**BRIEF:** The reply must consist of the lines from the first line of the records through the line containing "We wanted to", copied exactly, with every picture omitted.
--- START ---
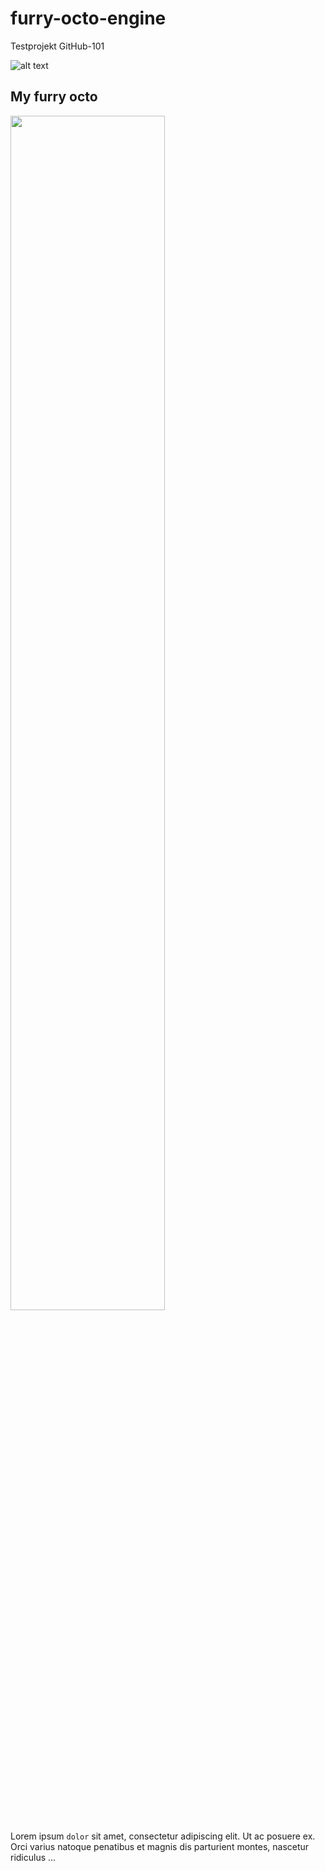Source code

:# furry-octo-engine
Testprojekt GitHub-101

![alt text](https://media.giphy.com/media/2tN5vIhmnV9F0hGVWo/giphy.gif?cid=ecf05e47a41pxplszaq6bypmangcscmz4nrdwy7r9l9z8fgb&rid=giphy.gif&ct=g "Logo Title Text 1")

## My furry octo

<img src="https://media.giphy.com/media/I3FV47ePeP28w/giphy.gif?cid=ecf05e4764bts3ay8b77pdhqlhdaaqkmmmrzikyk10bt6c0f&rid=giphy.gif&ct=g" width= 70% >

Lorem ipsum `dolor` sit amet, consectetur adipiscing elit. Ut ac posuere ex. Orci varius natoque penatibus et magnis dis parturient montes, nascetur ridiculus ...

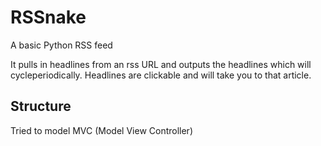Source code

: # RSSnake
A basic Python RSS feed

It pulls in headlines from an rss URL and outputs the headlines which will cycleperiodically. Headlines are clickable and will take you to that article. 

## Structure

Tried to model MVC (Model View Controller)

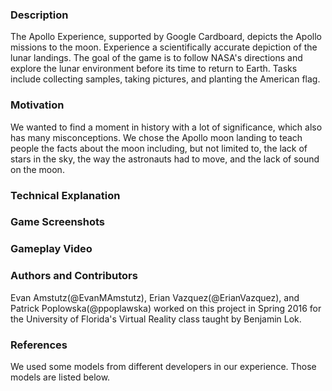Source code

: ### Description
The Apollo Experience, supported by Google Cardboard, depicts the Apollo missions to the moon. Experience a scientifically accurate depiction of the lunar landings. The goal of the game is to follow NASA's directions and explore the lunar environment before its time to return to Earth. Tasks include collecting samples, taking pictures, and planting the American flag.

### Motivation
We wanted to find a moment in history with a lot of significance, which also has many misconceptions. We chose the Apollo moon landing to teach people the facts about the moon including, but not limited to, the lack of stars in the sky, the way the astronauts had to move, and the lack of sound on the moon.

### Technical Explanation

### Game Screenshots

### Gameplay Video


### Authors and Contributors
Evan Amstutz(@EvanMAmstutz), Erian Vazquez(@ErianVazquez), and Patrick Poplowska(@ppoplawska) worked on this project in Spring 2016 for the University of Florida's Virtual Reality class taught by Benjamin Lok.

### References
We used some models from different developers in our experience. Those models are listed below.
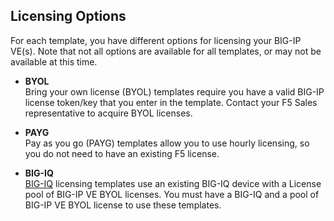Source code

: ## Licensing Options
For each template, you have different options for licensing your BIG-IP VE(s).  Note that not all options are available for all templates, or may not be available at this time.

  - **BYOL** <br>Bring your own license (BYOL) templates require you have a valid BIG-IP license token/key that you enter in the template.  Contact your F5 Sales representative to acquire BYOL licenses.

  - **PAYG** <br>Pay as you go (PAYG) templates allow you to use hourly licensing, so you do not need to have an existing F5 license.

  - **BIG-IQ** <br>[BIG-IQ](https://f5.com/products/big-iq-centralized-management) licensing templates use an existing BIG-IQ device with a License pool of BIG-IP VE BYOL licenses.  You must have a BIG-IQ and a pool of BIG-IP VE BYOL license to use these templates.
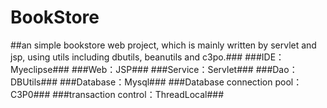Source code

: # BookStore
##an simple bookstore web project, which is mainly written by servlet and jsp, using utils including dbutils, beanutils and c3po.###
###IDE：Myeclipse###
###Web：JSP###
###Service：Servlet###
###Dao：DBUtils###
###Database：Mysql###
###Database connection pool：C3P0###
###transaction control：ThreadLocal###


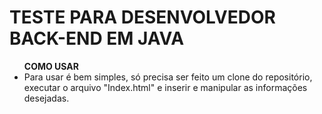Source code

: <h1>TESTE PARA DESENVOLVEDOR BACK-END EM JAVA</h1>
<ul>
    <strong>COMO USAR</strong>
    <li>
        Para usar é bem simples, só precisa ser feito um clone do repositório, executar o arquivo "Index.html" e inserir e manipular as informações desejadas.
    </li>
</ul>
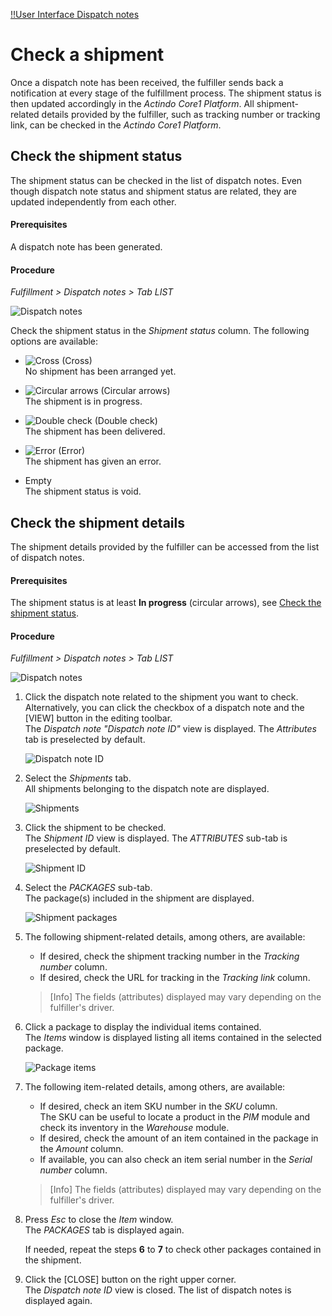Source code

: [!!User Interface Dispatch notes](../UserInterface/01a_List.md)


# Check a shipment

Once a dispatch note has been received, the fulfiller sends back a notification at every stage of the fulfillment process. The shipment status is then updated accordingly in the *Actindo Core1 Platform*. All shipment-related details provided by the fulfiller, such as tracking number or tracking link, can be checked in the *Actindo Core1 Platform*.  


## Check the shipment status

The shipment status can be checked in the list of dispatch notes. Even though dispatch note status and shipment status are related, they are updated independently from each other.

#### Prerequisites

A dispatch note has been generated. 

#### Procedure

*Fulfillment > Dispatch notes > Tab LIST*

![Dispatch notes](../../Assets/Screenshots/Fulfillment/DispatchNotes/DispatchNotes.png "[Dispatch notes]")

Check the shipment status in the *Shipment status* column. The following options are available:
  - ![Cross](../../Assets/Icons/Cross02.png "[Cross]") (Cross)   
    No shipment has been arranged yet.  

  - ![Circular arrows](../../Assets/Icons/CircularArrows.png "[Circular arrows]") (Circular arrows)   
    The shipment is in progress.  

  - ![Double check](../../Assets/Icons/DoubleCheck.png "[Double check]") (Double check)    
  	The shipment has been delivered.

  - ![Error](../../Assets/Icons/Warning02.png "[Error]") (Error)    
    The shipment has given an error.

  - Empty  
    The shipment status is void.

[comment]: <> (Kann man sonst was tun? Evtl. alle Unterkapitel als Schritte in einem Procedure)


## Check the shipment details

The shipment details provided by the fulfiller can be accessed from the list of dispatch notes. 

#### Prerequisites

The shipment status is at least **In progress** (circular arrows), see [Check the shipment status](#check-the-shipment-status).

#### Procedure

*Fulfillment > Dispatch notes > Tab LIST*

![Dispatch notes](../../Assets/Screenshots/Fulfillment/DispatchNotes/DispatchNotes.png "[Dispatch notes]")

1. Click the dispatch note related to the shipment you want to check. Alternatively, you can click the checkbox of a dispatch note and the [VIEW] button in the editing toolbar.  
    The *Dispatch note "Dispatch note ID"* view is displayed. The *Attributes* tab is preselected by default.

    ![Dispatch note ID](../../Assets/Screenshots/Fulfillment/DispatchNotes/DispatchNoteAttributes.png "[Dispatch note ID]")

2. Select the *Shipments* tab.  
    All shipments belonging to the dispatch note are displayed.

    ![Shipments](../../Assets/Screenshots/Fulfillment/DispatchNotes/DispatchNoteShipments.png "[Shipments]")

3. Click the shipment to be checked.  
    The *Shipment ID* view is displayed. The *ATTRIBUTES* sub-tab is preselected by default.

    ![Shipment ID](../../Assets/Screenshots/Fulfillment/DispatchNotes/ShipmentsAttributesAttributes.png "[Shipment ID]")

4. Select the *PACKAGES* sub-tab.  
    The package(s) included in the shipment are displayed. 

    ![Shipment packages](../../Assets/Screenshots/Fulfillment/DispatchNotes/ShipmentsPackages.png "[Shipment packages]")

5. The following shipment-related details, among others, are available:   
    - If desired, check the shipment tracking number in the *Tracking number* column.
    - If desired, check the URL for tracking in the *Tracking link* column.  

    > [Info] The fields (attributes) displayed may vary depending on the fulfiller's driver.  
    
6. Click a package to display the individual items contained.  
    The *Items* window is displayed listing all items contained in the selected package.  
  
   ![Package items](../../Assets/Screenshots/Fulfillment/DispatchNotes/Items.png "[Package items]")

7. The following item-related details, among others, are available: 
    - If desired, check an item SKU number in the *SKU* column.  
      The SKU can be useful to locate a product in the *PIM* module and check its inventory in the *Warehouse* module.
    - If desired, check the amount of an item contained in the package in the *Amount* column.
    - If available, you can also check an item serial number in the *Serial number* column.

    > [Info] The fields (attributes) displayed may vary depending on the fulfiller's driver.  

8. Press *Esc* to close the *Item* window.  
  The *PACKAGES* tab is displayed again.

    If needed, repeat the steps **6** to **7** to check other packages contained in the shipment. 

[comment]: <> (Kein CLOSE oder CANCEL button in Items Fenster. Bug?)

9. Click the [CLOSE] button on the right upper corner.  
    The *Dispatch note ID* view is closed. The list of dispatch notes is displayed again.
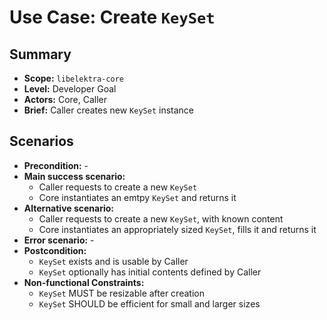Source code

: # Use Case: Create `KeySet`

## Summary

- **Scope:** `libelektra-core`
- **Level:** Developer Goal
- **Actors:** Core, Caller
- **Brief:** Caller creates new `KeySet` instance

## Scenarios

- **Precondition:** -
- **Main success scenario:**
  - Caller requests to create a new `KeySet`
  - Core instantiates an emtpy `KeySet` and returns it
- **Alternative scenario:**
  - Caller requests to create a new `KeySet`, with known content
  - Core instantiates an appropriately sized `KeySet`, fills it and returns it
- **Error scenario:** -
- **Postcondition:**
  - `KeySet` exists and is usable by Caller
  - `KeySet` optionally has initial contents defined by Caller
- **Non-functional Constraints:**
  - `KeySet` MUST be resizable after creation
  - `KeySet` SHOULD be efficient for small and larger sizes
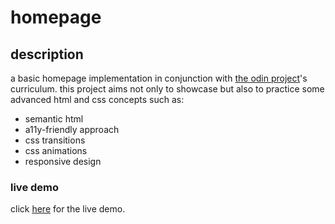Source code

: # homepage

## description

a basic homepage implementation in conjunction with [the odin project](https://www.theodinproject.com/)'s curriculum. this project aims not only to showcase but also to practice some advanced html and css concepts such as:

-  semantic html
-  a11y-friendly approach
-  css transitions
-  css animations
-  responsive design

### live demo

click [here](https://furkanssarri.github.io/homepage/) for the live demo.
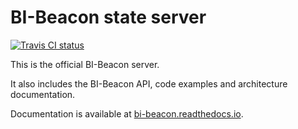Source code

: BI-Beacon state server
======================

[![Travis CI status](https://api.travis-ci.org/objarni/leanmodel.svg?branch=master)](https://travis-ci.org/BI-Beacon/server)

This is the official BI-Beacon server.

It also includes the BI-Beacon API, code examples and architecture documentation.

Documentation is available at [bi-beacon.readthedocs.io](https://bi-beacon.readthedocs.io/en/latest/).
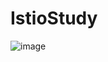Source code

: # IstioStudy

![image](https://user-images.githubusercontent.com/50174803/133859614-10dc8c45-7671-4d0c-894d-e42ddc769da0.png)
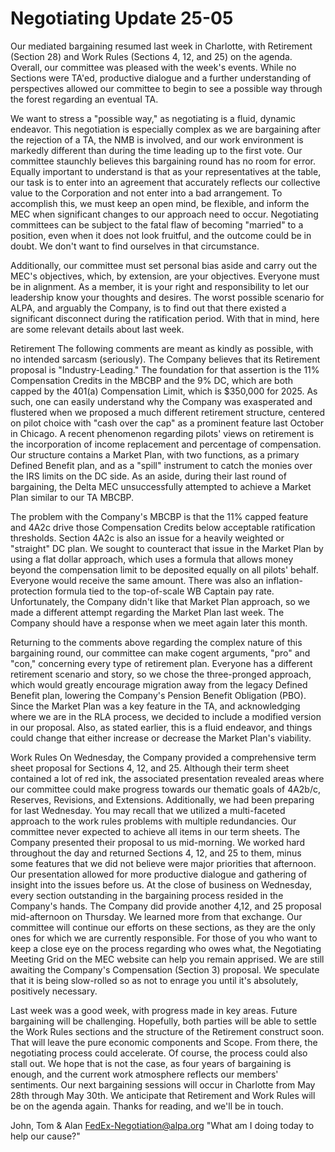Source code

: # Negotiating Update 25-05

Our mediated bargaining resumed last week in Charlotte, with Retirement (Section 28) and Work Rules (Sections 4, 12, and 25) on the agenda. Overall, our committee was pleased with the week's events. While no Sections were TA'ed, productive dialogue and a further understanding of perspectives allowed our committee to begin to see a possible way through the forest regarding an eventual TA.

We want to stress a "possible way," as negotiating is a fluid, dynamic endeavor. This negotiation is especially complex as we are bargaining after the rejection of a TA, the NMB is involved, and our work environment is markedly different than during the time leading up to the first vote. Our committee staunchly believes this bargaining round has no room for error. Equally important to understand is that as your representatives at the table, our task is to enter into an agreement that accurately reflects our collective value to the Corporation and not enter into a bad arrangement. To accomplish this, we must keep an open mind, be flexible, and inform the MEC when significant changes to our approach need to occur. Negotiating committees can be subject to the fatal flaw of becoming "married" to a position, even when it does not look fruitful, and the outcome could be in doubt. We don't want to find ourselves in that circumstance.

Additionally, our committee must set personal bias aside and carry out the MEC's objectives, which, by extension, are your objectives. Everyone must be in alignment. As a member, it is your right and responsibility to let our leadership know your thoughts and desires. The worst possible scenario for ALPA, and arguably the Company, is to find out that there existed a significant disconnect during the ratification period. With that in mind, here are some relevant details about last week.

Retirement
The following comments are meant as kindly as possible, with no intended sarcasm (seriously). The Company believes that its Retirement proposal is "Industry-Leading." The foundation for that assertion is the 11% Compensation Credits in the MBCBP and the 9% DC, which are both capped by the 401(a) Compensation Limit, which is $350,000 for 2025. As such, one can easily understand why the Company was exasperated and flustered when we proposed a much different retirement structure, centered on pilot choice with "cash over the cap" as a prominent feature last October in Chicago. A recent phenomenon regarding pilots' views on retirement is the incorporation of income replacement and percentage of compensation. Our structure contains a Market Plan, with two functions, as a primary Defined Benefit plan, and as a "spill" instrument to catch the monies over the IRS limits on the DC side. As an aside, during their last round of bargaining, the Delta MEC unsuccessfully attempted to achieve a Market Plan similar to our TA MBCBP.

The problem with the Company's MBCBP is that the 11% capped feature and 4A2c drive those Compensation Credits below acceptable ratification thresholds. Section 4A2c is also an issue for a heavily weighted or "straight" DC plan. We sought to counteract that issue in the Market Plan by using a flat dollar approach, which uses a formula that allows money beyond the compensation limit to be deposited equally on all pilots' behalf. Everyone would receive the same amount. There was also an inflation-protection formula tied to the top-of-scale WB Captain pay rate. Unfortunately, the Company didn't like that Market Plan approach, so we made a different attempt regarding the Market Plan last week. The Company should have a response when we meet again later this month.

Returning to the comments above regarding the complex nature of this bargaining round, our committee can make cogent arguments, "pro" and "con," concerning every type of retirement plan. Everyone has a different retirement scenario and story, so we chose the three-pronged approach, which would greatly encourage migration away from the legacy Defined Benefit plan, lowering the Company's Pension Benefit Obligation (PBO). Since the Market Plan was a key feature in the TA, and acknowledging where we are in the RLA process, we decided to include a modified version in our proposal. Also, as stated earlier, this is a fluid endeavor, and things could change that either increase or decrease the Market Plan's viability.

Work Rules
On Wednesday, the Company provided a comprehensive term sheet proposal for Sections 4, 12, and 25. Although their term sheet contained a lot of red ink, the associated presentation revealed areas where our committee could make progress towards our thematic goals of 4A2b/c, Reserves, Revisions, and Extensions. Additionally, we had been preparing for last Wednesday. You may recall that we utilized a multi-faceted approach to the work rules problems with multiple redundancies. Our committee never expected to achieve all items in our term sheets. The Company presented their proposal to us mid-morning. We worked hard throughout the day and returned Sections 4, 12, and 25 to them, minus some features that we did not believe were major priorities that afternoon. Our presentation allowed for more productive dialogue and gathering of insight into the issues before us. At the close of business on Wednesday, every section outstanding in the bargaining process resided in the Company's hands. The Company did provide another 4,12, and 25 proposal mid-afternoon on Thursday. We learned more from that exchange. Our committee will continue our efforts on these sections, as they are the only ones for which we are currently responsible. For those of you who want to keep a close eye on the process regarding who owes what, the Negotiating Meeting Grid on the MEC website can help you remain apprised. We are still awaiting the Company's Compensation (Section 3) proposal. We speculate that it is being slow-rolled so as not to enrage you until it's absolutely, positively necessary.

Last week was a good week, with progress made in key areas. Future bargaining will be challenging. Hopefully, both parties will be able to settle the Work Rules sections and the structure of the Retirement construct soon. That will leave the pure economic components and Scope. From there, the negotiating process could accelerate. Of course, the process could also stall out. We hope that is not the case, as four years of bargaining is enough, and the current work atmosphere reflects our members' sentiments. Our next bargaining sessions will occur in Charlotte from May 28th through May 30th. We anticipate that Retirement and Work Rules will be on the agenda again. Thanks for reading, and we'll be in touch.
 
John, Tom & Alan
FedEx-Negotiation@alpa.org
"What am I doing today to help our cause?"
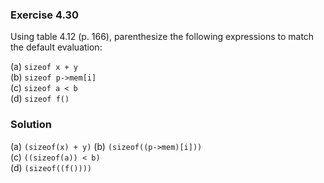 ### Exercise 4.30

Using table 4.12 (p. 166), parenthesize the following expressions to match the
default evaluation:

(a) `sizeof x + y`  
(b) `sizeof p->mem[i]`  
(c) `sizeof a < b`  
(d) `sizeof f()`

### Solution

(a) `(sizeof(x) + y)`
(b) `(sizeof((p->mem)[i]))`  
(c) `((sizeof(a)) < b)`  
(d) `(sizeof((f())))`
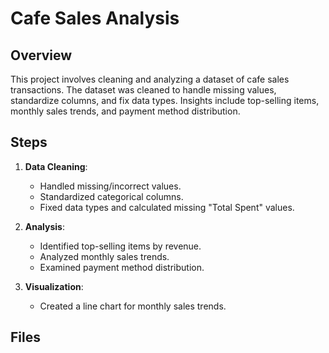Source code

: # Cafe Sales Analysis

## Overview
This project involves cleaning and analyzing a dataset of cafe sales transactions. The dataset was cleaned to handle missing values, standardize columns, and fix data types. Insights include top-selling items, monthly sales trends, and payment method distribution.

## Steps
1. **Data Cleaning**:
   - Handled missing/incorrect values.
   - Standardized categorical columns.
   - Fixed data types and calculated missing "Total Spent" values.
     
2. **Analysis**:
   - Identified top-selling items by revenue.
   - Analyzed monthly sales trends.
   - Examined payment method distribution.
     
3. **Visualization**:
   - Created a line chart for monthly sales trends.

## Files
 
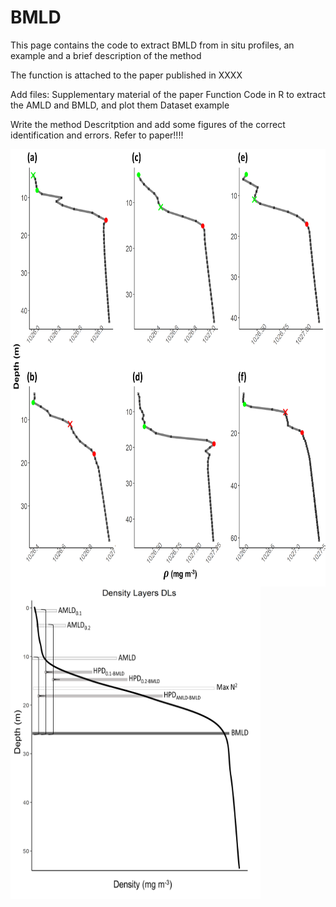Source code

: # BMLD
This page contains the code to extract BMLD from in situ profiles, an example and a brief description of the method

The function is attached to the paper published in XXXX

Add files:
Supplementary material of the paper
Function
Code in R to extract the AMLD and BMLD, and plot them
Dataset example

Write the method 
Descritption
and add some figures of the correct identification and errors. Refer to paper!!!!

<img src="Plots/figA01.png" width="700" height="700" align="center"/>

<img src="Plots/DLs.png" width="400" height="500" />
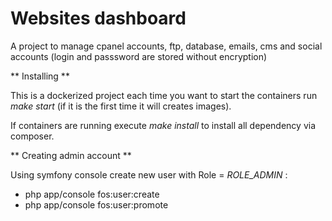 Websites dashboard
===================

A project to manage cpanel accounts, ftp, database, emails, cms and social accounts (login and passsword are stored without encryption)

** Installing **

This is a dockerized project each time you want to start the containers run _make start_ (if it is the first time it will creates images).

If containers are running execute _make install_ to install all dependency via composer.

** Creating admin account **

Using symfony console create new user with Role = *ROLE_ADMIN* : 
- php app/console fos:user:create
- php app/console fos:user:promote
--- END ---
**SOLUTION TO THIS TASK:**
Source code

:# furry-octo-engine
Testprojekt GitHub-101

![alt text](https://media.giphy.com/media/2tN5vIhmnV9F0hGVWo/giphy.gif?cid=ecf05e47a41pxplszaq6bypmangcscmz4nrdwy7r9l9z8fgb&rid=giphy.gif&ct=g "Logo Title Text 1")

## My furry octo

<img src="https://media.giphy.com/media/I3FV47ePeP28w/giphy.gif?cid=ecf05e4764bts3ay8b77pdhqlhdaaqkmmmrzikyk10bt6c0f&rid=giphy.gif&ct=g" width= 70% >

Lorem ipsum `dolor` sit amet, consectetur adipiscing elit. Ut ac posuere ex. Orci varius natoque penatibus et magnis dis parturient montes, nascetur ridiculus ...

Source code

: # RSSnake
A basic Python RSS feed

It pulls in headlines from an rss URL and outputs the headlines which will cycleperiodically. Headlines are clickable and will take you to that article. 

## Structure

Tried to model MVC (Model View Controller)

Source code

: ### Description
The Apollo Experience, supported by Google Cardboard, depicts the Apollo missions to the moon. Experience a scientifically accurate depiction of the lunar landings. The goal of the game is to follow NASA's directions and explore the lunar environment before its time to return to Earth. Tasks include collecting samples, taking pictures, and planting the American flag.

### Motivation
We wanted to find a moment in history with a lot of significance, which also has many misconceptions. We chose the Apollo moon landing to teach people the facts about the moon including, but not limited to, the lack of stars in the sky, the way the astronauts had to move, and the lack of sound on the moon.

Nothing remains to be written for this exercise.